Como consecuencia del obligado encierro que sufre la población en este momento, el turismo es uno de los sectores más afectados. Con él, cualquier actividad que implique ocio. Entre ellos, el sector del taxi y VTC, gestionado por compañías como Uber y Cabify, ha sufrido un cuantioso impacto en su actividad. Con la flota de vehículos trabajando al 50% de su capacidad –para adecuar la oferta y la demanda– y un gran número de los conductores operando en servicios gratuitos (tras el acuerdo con la Comunidad de Madrid) para el sector sanitario, la realidad es que la actividad cada día es menor.

En el caso de Uber la realidad es que no pierden el tiempo. Por un lado anunciaba que, para los trayectos que se realizasen en la zona de influencia de los hospitales –con destino y origen– no llevarían el cargo de Uber. Es decir, solo se cobraría la parte correspondiente a la compañía VTC encargada del trayecto. Esto reduciría el precio en un 25% respecto a una situación normal.

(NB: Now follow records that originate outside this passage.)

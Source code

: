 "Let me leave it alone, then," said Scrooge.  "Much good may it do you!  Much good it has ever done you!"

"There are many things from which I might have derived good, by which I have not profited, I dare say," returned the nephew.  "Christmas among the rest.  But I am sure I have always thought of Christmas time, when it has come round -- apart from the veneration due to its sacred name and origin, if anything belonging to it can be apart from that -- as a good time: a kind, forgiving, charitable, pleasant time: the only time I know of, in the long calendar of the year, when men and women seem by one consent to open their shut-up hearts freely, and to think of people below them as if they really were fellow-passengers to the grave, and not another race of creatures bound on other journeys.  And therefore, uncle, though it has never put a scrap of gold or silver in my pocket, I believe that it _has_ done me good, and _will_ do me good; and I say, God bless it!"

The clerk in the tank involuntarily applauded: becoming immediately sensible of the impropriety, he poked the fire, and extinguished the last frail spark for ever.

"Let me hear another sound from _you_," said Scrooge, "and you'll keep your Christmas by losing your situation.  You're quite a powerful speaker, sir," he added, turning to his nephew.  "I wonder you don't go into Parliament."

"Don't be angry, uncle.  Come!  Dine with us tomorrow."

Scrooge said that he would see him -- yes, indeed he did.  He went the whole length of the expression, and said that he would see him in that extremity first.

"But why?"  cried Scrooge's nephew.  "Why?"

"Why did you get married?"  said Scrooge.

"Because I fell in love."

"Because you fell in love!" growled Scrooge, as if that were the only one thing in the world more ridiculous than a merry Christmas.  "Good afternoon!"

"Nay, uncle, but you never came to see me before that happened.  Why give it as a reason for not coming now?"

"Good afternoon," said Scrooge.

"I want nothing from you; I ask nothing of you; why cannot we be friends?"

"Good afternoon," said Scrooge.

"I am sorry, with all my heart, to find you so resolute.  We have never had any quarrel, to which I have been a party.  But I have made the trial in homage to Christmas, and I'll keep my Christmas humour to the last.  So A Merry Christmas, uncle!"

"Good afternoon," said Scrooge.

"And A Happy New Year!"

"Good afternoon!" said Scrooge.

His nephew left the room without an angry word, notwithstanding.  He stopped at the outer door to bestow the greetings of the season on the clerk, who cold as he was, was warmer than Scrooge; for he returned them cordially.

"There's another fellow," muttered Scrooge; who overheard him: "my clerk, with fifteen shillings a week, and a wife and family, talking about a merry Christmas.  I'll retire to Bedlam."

Por otro lado, Uber también ha llegado a un acuerdo con varias compañías para iniciar un nuevo proyecto inspirado en la red de coches compartidos. De momento solo en Barcelona, Social Medics en unión con Uber, Institut Catalá de Salut, Social Car y Axa ha creado una plataforma para compartir vehículos particulares –ahora mismo prácticamente en inactivos– de voluntarios para cederlos al personal sanitario de Cataluña –una forma de emular los servicios activados por la Comunidad de Madrid con el sector del taxi–. Los coches serán recogidos y gestionados por la plataforma; una vez termine el estado de alarma, estos serán devueltos a sus propietario. La desinfección de los mismos, apuntan, correrá a cargo de Uber; compañía que ya se ha puesto en contacto con todos sus usuarios en la región –activos pese al bloqueo político de hace un año–.

El objetivo, explican, es el de proporcionarles un vehículo que puedan emplear para las visitas a los pacientes y en sus desplazamientos a los centros de salud. Los coches se asignarán a los profesionales en función de la disponibilidad de los mismos, así como a la urgencia de la visita que tengan que hacer a los respectivos pacientes.